Repeat each record exactly, skipping the pictures.

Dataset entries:
- - -

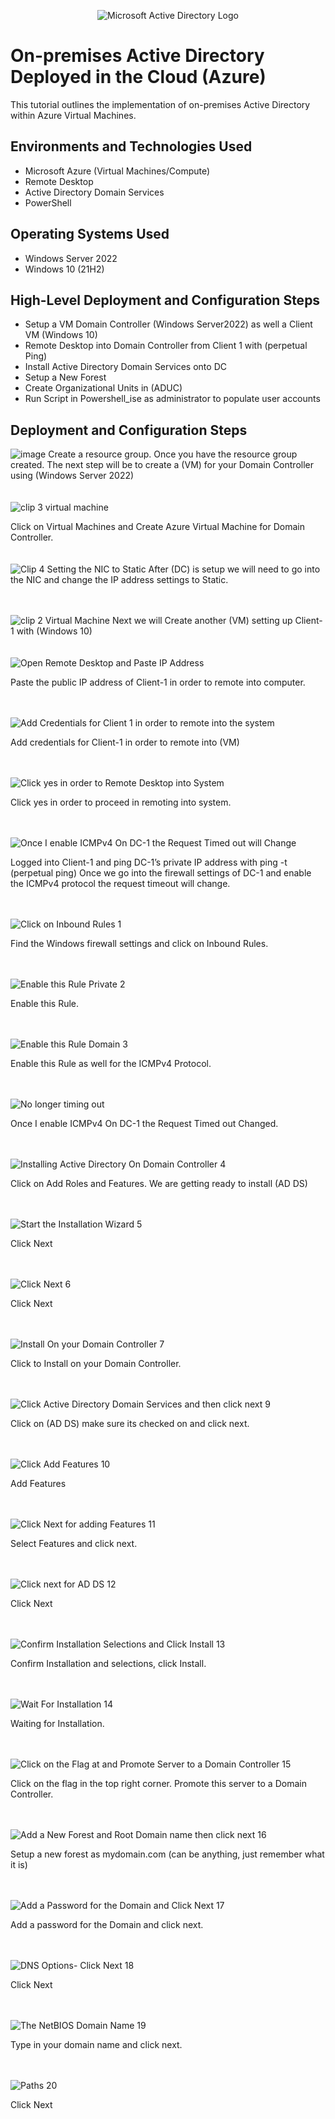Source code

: <p align="center">
<img src="https://i.imgur.com/pU5A58S.png" alt="Microsoft Active Directory Logo"/>
</p>

<h1>On-premises Active Directory Deployed in the Cloud (Azure)</h1>
This tutorial outlines the implementation of on-premises Active Directory within Azure Virtual Machines.<br />


<h2>Environments and Technologies Used</h2>

- Microsoft Azure (Virtual Machines/Compute)
- Remote Desktop
- Active Directory Domain Services
- PowerShell

<h2>Operating Systems Used </h2>

- Windows Server 2022
- Windows 10 (21H2)

<h2>High-Level Deployment and Configuration Steps</h2>

- Setup a VM Domain Controller (Windows Server2022) as well a Client VM (Windows 10) 
- Remote Desktop into Domain Controller from Client 1 with (perpetual Ping)
- Install Active Directory Domain Services onto DC
- Setup a New Forest
- Create Organizational Units in (ADUC)
- Run Script in Powershell_ise as administrator to populate user accounts
<h2>Deployment and Configuration Steps</h2>

![image](https://github.com/Terry-Jackson/Active-Directory/assets/155121596/f30e33e2-734f-4f56-a4e8-f68d002deaeb)
Create a resource group. Once you have the resource group created. The next step will be to create a (VM) for your Domain Controller using (Windows Server 2022)
<br>
<br>
<br>
![clip 3 virtual machine](https://github.com/Terry-Jackson/Active-Directory/assets/155121596/ce1984ea-fb35-4a1e-9c37-121821249a44)

Click on Virtual Machines and Create Azure Virtual Machine for Domain Controller.
<br>
<br>
<br>
![Clip 4 Setting the NIC to Static](https://github.com/Terry-Jackson/Active-Directory/assets/155121596/e3aeefff-9eeb-4776-8b8d-98752a1b9573)
After (DC) is setup we will need to go into the NIC and change the IP address settings to Static.
<br>
<br>
<br>

 ![clip 2 Virtual Machine](https://github.com/Terry-Jackson/Active-Directory/assets/155121596/82088a7c-cb34-49fd-aa84-7cc41babe748)
Next we will Create another (VM) setting up Client-1 with (Windows 10)
<br>
<br>
<br>
![Open Remote Desktop and Paste IP Address ](https://github.com/Terry-Jackson/Active-Directory/assets/155121596/37a0eb72-a5cf-4f1a-8187-70a53c29c216)

Paste the public IP address of Client-1 in order to remote into computer.
<br>
<br>
<br>

![Add Credentials for Client 1 in order to remote into the system](https://github.com/Terry-Jackson/Active-Directory/assets/155121596/b3c93987-5eed-49b0-93d0-a6ecb683d92b)

Add credentials for Client-1 in order to remote into (VM)
<br>
<br>
<br>

![Click yes in order to Remote Desktop into System](https://github.com/Terry-Jackson/Active-Directory/assets/155121596/c3fa1d68-0ee6-4542-9868-77cd0adf8b14)

Click yes in order to proceed in remoting into system.
<br>
<br>
<br>

![Once I enable ICMPv4 On DC-1 the Request Timed out will Change ](https://github.com/Terry-Jackson/Active-Directory/assets/155121596/32d06f3e-34e5-4b04-a685-a1475e0b5c64)

Logged into Client-1 and ping DC-1’s private IP address with ping -t <ip address> (perpetual ping) Once we go into the firewall settings of DC-1 and enable the ICMPv4 protocol the request timeout will change.
<br>
<br>
<br>

![Click on Inbound Rules 1](https://github.com/Terry-Jackson/Active-Directory/assets/155121596/3e3e5670-e1de-4d94-b127-924c6f067599)

Find the Windows firewall settings and click on Inbound Rules. 
<br>
<br>
<br>

![Enable this Rule Private 2](https://github.com/Terry-Jackson/Active-Directory/assets/155121596/cab41777-ae9c-4ccb-8305-75e33f0c3e9d)

Enable this Rule. 
<br>
<br>
<br>

![Enable this Rule Domain 3](https://github.com/Terry-Jackson/Active-Directory/assets/155121596/9cf3bbca-e6ce-42e3-a70c-eb0dd46c83c4)

Enable this Rule as well for the ICMPv4 Protocol.
<br>
<br>
<br>

![No longer timing out](https://github.com/Terry-Jackson/Active-Directory/assets/155121596/9c88415d-4cfc-465d-9e8c-fc6449cf6017)

Once I enable ICMPv4 On DC-1 the Request Timed out Changed.
<br>
<br>
<br>

![Installing Active Directory On Domain Controller 4](https://github.com/Terry-Jackson/Active-Directory/assets/155121596/1bd2e2bc-77af-41fd-80cd-5e236abc3e88)

Click on Add Roles and Features. We are getting ready to install (AD DS)
<br>
<br>
<br>

![Start the Installation Wizard 5](https://github.com/Terry-Jackson/Active-Directory/assets/155121596/41d8c4bf-e08d-4f40-afc4-2c82a98fb75c)

Click Next
<br>
<br>
<br>

![Click Next 6](https://github.com/Terry-Jackson/Active-Directory/assets/155121596/90126844-a6ef-41f8-804e-115e3e4e2f55)

Click Next
<br>
<br>
<br>

![Install On your Domain Controller 7](https://github.com/Terry-Jackson/Active-Directory/assets/155121596/8edc2dff-75db-4853-bb0b-730627fba189)

Click to Install on your Domain Controller.
<br>
<br>
<br>

![Click Active Directory Domain Services and then click next 9](https://github.com/Terry-Jackson/Active-Directory/assets/155121596/e08536e8-38c8-4256-93d2-d33f78f50e85)

Click on (AD DS) make sure its checked on and click next.
<br>
<br>
<br>

![Click Add Features 10](https://github.com/Terry-Jackson/Active-Directory/assets/155121596/a52254fa-69e0-4e6f-8860-e0a7fbae49b2)

Add Features
<br>
<br>
<br>

![Click Next for adding Features 11](https://github.com/Terry-Jackson/Active-Directory/assets/155121596/54844af9-3a3e-49d2-bee3-b7fc10423126)

Select Features and click next.
<br>
<br>
<br>

![Click next for AD DS 12](https://github.com/Terry-Jackson/Active-Directory/assets/155121596/8d3f55a3-ad20-4790-aaf9-8f0e1e27c63e)

Click Next
<br>
<br>
<br>

![Confirm Installation Selections and Click Install 13](https://github.com/Terry-Jackson/Active-Directory/assets/155121596/6adf3b71-116f-44ce-9477-4e5c721b0fba)

Confirm Installation and selections, click Install.
<br>
<br>
<br>

![Wait For Installation 14](https://github.com/Terry-Jackson/Active-Directory/assets/155121596/7374a2a4-f853-4979-be47-5f6493ce6eab)

Waiting for Installation.
<br>
<br>
<br>

![Click on the Flag at and Promote Server to a Domain Controller 15](https://github.com/Terry-Jackson/Active-Directory/assets/155121596/699e60ad-1a53-486a-87eb-db28a1fd7390)

Click on the flag in the top right corner. Promote this server to a Domain Controller.
<br>
<br>
<br>

![Add a New Forest and Root Domain name then click next 16](https://github.com/Terry-Jackson/Active-Directory/assets/155121596/144960ff-4748-495f-ad7f-302a4d726715)

 Setup a new forest as mydomain.com (can be anything, just remember what it is)
 <br>
 <br>
 <br>

 ![Add a Password for the Domain and Click Next 17](https://github.com/Terry-Jackson/Active-Directory/assets/155121596/9f68d34e-8a74-41a9-82a2-bf6b3460383b)

 Add a password for the Domain and click next.
<br>
<br>
<br>

![DNS Options- Click Next 18](https://github.com/Terry-Jackson/Active-Directory/assets/155121596/e26ae20e-48c0-474d-93d2-94b174cf9ac9)

Click Next
<br>
<br>
<br>

![The NetBIOS Domain Name 19](https://github.com/Terry-Jackson/Active-Directory/assets/155121596/eff115b8-2270-429c-8d71-7976a29a8b4e)

Type in your domain name and click next.
<br>
<br>
<br>

![Paths 20](https://github.com/Terry-Jackson/Active-Directory/assets/155121596/08ad86e3-8e6d-4ebb-a9d0-8c4059f2197b)

Click Next 
<br>
<br>
<br>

- - -

* _WRITTEN RESPONSE_
Source code

: <p align="center">
<img src="https://i.imgur.com/pU5A58S.png" alt="Microsoft Active Directory Logo"/>
</p>

<h1>On-premises Active Directory Deployed in the Cloud (Azure)</h1>
This tutorial outlines the implementation of on-premises Active Directory within Azure Virtual Machines.<br />


<h2>Environments and Technologies Used</h2>

- Microsoft Azure (Virtual Machines/Compute)
- Remote Desktop
- Active Directory Domain Services
- PowerShell

<h2>Operating Systems Used </h2>

- Windows Server 2022
- Windows 10 (21H2)

<h2>High-Level Deployment and Configuration Steps</h2>

- Setup a VM Domain Controller (Windows Server2022) as well a Client VM (Windows 10) 
- Remote Desktop into Domain Controller from Client 1 with (perpetual Ping)
- Install Active Directory Domain Services onto DC
- Setup a New Forest
- Create Organizational Units in (ADUC)
- Run Script in Powershell_ise as administrator to populate user accounts
<h2>Deployment and Configuration Steps</h2>

![image](https://github.com/Terry-Jackson/Active-Directory/assets/155121596/f30e33e2-734f-4f56-a4e8-f68d002deaeb)
Create a resource group. Once you have the resource group created. The next step will be to create a (VM) for your Domain Controller using (Windows Server 2022)
<br>
<br>
<br>
![clip 3 virtual machine](https://github.com/Terry-Jackson/Active-Directory/assets/155121596/ce1984ea-fb35-4a1e-9c37-121821249a44)

Click on Virtual Machines and Create Azure Virtual Machine for Domain Controller.
<br>
<br>
<br>
![Clip 4 Setting the NIC to Static](https://github.com/Terry-Jackson/Active-Directory/assets/155121596/e3aeefff-9eeb-4776-8b8d-98752a1b9573)
After (DC) is setup we will need to go into the NIC and change the IP address settings to Static.
<br>
<br>
<br>

 ![clip 2 Virtual Machine](https://github.com/Terry-Jackson/Active-Directory/assets/155121596/82088a7c-cb34-49fd-aa84-7cc41babe748)
Next we will Create another (VM) setting up Client-1 with (Windows 10)
<br>
<br>
<br>
![Open Remote Desktop and Paste IP Address ](https://github.com/Terry-Jackson/Active-Directory/assets/155121596/37a0eb72-a5cf-4f1a-8187-70a53c29c216)

Paste the public IP address of Client-1 in order to remote into computer.
<br>
<br>
<br>

![Add Credentials for Client 1 in order to remote into the system](https://github.com/Terry-Jackson/Active-Directory/assets/155121596/b3c93987-5eed-49b0-93d0-a6ecb683d92b)

Add credentials for Client-1 in order to remote into (VM)
<br>
<br>
<br>

![Click yes in order to Remote Desktop into System](https://github.com/Terry-Jackson/Active-Directory/assets/155121596/c3fa1d68-0ee6-4542-9868-77cd0adf8b14)

Click yes in order to proceed in remoting into system.
<br>
<br>
<br>

![Once I enable ICMPv4 On DC-1 the Request Timed out will Change ](https://github.com/Terry-Jackson/Active-Directory/assets/155121596/32d06f3e-34e5-4b04-a685-a1475e0b5c64)

Logged into Client-1 and ping DC-1’s private IP address with ping -t <ip address> (perpetual ping) Once we go into the firewall settings of DC-1 and enable the ICMPv4 protocol the request timeout will change.
<br>
<br>
<br>

![Click on Inbound Rules 1](https://github.com/Terry-Jackson/Active-Directory/assets/155121596/3e3e5670-e1de-4d94-b127-924c6f067599)

Find the Windows firewall settings and click on Inbound Rules. 
<br>
<br>
<br>

![Enable this Rule Private 2](https://github.com/Terry-Jackson/Active-Directory/assets/155121596/cab41777-ae9c-4ccb-8305-75e33f0c3e9d)

Enable this Rule. 
<br>
<br>
<br>

![Enable this Rule Domain 3](https://github.com/Terry-Jackson/Active-Directory/assets/155121596/9cf3bbca-e6ce-42e3-a70c-eb0dd46c83c4)

Enable this Rule as well for the ICMPv4 Protocol.
<br>
<br>
<br>

![No longer timing out](https://github.com/Terry-Jackson/Active-Directory/assets/155121596/9c88415d-4cfc-465d-9e8c-fc6449cf6017)

Once I enable ICMPv4 On DC-1 the Request Timed out Changed.
<br>
<br>
<br>

![Installing Active Directory On Domain Controller 4](https://github.com/Terry-Jackson/Active-Directory/assets/155121596/1bd2e2bc-77af-41fd-80cd-5e236abc3e88)

Click on Add Roles and Features. We are getting ready to install (AD DS)
<br>
<br>
<br>

![Start the Installation Wizard 5](https://github.com/Terry-Jackson/Active-Directory/assets/155121596/41d8c4bf-e08d-4f40-afc4-2c82a98fb75c)

Click Next
<br>
<br>
<br>

![Click Next 6](https://github.com/Terry-Jackson/Active-Directory/assets/155121596/90126844-a6ef-41f8-804e-115e3e4e2f55)

Click Next
<br>
<br>
<br>

![Install On your Domain Controller 7](https://github.com/Terry-Jackson/Active-Directory/assets/155121596/8edc2dff-75db-4853-bb0b-730627fba189)

Click to Install on your Domain Controller.
<br>
<br>
<br>

![Click Active Directory Domain Services and then click next 9](https://github.com/Terry-Jackson/Active-Directory/assets/155121596/e08536e8-38c8-4256-93d2-d33f78f50e85)

Click on (AD DS) make sure its checked on and click next.
<br>
<br>
<br>

![Click Add Features 10](https://github.com/Terry-Jackson/Active-Directory/assets/155121596/a52254fa-69e0-4e6f-8860-e0a7fbae49b2)

Add Features
<br>
<br>
<br>

![Click Next for adding Features 11](https://github.com/Terry-Jackson/Active-Directory/assets/155121596/54844af9-3a3e-49d2-bee3-b7fc10423126)

Select Features and click next.
<br>
<br>
<br>

![Click next for AD DS 12](https://github.com/Terry-Jackson/Active-Directory/assets/155121596/8d3f55a3-ad20-4790-aaf9-8f0e1e27c63e)

Click Next
<br>
<br>
<br>

![Confirm Installation Selections and Click Install 13](https://github.com/Terry-Jackson/Active-Directory/assets/155121596/6adf3b71-116f-44ce-9477-4e5c721b0fba)

Confirm Installation and selections, click Install.
<br>
<br>
<br>

![Wait For Installation 14](https://github.com/Terry-Jackson/Active-Directory/assets/155121596/7374a2a4-f853-4979-be47-5f6493ce6eab)

Waiting for Installation.
<br>
<br>
<br>

![Click on the Flag at and Promote Server to a Domain Controller 15](https://github.com/Terry-Jackson/Active-Directory/assets/155121596/699e60ad-1a53-486a-87eb-db28a1fd7390)

Click on the flag in the top right corner. Promote this server to a Domain Controller.
<br>
<br>
<br>

![Add a New Forest and Root Domain name then click next 16](https://github.com/Terry-Jackson/Active-Directory/assets/155121596/144960ff-4748-495f-ad7f-302a4d726715)

 Setup a new forest as mydomain.com (can be anything, just remember what it is)
 <br>
 <br>
 <br>

 ![Add a Password for the Domain and Click Next 17](https://github.com/Terry-Jackson/Active-Directory/assets/155121596/9f68d34e-8a74-41a9-82a2-bf6b3460383b)

 Add a password for the Domain and click next.
<br>
<br>
<br>

![DNS Options- Click Next 18](https://github.com/Terry-Jackson/Active-Directory/assets/155121596/e26ae20e-48c0-474d-93d2-94b174cf9ac9)

Click Next
<br>
<br>
<br>

![The NetBIOS Domain Name 19](https://github.com/Terry-Jackson/Active-Directory/assets/155121596/eff115b8-2270-429c-8d71-7976a29a8b4e)

Type in your domain name and click next.
<br>
<br>
<br>

![Paths 20](https://github.com/Terry-Jackson/Active-Directory/assets/155121596/08ad86e3-8e6d-4ebb-a9d0-8c4059f2197b)

Click Next 
<br>
<br>
<br>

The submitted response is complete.